Carbon dioxide is used to put animals to sleep in slaughterhouses in the meat and poultry industries;
It is fundamental for the elaboration of some bakery products;
Essential element for carbonated drinks or beer;
It is used to make the ice with which many perishable foods are transported and it is a very necessary gas to prolong the preservation of many packaged foods that end up on the shelves of supermarkets.
The huge rise in gas has become the
defined by statesman Nassim Nicholas Taleb: the highly improbable event, the surprise, that alters the forecasts. Johnson's forecast when Brexit ended was that the UK would prosper as a lone new player in international trade; Johnson's forecast was to emerge from the pandemic with a strong and thriving economy. What could not be imagined was that the supermarket shelves would end up desolate and empty due to a lack of truckers - it is estimated at 100,000 the necessary to overcome the situation - and that the agricultural, livestock or food processing industries would not have enough hand of work to go back.
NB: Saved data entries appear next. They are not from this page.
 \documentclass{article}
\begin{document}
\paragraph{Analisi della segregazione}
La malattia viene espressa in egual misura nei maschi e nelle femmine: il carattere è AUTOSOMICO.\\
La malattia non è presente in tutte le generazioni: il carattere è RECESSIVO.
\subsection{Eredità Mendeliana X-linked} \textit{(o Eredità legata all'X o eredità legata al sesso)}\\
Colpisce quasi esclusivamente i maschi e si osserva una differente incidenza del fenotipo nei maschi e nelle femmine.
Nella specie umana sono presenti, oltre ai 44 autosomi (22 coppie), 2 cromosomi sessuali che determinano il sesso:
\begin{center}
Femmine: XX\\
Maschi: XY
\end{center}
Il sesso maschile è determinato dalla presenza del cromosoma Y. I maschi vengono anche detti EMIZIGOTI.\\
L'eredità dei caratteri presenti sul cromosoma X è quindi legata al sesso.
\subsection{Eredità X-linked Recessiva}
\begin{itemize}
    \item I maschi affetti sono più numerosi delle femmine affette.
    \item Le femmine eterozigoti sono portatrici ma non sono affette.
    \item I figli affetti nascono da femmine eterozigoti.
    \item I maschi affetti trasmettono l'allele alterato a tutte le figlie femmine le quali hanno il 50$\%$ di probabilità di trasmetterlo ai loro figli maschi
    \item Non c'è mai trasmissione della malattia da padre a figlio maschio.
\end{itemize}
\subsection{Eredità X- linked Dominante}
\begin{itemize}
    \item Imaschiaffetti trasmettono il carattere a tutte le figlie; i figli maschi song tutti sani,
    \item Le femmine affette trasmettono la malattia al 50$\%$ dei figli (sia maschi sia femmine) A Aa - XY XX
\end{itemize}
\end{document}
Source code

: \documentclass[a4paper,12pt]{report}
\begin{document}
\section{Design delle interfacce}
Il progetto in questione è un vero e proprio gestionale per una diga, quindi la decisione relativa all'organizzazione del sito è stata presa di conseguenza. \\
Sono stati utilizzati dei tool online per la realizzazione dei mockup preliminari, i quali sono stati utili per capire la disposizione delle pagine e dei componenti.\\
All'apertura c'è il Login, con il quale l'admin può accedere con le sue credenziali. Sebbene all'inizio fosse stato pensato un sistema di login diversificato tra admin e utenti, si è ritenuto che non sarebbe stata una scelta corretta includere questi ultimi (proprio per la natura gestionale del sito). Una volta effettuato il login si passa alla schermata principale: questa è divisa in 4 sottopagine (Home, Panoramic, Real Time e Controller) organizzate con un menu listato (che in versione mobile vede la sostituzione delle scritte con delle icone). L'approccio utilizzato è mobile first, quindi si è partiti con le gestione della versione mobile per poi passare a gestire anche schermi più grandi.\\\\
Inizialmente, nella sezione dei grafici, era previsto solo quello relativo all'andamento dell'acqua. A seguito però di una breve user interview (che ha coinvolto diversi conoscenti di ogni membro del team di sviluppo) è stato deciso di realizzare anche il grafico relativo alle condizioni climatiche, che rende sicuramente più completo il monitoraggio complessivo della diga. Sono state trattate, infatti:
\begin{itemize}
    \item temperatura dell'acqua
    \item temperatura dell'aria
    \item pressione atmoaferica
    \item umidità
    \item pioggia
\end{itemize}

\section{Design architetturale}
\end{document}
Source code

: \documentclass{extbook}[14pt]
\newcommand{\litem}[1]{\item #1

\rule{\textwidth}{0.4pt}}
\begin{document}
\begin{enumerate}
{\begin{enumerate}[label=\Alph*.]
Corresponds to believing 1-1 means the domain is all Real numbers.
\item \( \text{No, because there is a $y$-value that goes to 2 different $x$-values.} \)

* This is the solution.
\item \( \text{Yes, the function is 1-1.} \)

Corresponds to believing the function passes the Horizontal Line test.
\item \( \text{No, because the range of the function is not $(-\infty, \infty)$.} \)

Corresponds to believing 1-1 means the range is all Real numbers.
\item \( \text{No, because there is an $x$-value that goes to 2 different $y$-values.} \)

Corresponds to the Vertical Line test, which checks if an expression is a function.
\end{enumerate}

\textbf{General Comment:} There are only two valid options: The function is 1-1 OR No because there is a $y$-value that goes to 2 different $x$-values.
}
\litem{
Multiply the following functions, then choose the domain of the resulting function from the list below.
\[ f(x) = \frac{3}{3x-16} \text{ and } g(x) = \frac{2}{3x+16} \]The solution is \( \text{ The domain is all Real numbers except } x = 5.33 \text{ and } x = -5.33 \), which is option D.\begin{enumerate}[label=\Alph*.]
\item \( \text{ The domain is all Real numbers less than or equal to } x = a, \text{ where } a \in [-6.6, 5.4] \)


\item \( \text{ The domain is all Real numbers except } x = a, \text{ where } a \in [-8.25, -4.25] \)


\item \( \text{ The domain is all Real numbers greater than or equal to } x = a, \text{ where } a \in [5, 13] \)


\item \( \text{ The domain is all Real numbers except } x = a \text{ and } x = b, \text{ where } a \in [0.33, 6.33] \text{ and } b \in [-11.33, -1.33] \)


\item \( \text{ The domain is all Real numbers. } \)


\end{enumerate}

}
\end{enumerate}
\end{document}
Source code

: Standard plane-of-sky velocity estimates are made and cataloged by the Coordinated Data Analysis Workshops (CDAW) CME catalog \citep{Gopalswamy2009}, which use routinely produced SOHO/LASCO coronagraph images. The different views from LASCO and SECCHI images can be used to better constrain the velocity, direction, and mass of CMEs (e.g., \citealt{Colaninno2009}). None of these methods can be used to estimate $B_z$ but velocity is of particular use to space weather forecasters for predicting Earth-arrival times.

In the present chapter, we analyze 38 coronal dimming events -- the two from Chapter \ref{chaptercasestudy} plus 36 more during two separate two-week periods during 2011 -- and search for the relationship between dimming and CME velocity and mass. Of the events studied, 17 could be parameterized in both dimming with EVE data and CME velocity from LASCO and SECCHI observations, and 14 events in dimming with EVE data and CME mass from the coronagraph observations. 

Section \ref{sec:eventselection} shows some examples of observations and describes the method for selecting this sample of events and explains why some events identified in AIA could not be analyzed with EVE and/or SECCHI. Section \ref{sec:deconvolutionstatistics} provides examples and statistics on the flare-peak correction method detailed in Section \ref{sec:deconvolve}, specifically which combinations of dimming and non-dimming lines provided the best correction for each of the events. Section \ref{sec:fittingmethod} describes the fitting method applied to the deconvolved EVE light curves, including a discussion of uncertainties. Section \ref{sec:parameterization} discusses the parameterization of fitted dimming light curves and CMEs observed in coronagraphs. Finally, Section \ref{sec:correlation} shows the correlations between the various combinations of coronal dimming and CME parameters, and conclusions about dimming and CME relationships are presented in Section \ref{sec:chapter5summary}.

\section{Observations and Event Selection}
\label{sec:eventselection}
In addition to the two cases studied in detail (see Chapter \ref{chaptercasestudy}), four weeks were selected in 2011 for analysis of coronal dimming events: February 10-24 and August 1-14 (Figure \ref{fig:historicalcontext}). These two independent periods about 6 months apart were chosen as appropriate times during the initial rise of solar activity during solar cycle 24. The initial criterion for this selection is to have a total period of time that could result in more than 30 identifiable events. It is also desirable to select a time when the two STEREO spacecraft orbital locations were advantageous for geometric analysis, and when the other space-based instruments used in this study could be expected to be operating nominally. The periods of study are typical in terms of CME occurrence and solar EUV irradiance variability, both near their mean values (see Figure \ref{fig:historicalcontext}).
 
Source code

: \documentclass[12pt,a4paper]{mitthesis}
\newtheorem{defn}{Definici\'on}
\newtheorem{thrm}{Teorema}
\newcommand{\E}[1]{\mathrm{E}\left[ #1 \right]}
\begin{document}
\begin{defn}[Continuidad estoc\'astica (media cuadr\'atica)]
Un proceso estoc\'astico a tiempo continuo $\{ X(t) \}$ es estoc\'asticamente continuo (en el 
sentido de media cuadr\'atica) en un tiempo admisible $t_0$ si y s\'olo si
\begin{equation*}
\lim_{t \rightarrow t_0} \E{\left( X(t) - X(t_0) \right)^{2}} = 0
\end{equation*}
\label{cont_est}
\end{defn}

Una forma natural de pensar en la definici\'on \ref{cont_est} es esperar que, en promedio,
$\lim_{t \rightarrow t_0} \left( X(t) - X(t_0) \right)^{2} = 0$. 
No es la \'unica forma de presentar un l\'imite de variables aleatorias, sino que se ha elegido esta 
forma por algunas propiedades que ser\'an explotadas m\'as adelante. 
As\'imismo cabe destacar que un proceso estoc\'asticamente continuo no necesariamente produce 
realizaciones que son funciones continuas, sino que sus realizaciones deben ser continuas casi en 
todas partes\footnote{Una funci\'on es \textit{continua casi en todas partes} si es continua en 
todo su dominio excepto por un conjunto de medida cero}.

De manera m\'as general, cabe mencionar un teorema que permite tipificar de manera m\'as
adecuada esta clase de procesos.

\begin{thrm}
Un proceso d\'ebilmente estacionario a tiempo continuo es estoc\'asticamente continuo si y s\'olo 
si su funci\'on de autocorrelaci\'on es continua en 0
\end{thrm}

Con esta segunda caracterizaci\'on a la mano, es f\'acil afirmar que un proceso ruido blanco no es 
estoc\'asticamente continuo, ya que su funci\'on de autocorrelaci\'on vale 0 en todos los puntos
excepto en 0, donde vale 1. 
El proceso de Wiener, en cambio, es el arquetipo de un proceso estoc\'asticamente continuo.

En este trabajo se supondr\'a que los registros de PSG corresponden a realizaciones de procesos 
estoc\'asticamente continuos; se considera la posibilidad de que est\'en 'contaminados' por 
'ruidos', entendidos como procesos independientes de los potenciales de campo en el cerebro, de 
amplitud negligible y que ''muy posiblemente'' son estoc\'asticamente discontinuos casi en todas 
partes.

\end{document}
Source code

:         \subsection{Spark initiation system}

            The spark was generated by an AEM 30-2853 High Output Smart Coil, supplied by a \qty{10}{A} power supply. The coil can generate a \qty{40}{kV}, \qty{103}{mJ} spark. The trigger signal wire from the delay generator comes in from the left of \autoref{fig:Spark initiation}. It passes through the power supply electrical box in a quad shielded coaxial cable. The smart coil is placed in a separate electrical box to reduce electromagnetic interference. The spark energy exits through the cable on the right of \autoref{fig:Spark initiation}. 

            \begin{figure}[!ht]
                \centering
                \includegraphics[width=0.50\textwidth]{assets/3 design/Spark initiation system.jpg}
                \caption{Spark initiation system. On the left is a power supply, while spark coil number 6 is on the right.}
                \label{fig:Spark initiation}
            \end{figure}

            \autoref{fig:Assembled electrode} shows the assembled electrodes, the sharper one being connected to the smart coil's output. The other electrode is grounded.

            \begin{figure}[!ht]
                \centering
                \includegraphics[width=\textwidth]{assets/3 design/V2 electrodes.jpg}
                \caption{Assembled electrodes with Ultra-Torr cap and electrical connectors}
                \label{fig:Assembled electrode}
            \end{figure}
The Immigration Law that the conservative government rushed to pass as soon as it left the EU restricts the arrival of community immigrants.A large part of the one million and three hundred thousand people who returned to their countries during the pandemic have stayed in their countries, either because of the low attractiveness of the British market, or because they were not able to previously regularize their situation and now the return is complicated.
“All this [the price of gas] could be the last straw.
This is a huge potential challenge for the food industry, which was already experiencing a lot of problems, ”said Nick Allen, executive director of the British Meat Producers Association.
The closure of the fertilizer plants will also affect the agricultural industry, due to the foreseeable rise in prices and the added difficulty of securing supplies.
Problems that, in the medium term, can aggravate the supply chain to supermarkets and retailers.
"We are closely monitoring the situation, and maintain regular contacts with organizations in the food and agricultural industries, to help them manage current problems," said a British Government spokesman.
Beyond possible financial aid, the Johnson Executive does not want to give his arm to twist in his policy of work visas, something that would serve in part to alleviate the current tension.
The electricity bill skyrockets
British consumers are still relatively protected from a global spike in energy prices. During the conservative government of Theresa May, the so-called
energy price ca
limit) was introduced. Since January 2019, the regulatory body, the Office of the Gas and Electricity Markets (OFGEM, in its acronym in English), establishes twice a year the limit of the annual bill that any dual consumer of gas and electricity ―who you have not contracted a fixed rate - you can pay. The change takes place from April or October, and is announced well in advance. Last August, a strong rise was already warned by the end of the year.
As of October 1, British consumers will have a cap of 1,495 euros per year, that is, about 124 euros per month. It is a rise of 12% compared to the previous figure, but the problem is that the next review, according to the experts, will be much higher in percentage. At least a dozen small intermediaries operating in the British energy market have had to close the deal, unable to meet the price limit imposed by the Government. Large companies have had to take on the service of all these hundreds of thousands of consumers who have suddenly been left without a provider. There are already many voices in the industry that demand a review every two months, and not every two years, of the price that they can transmit to their customers, to try to face an uncontrolled situation.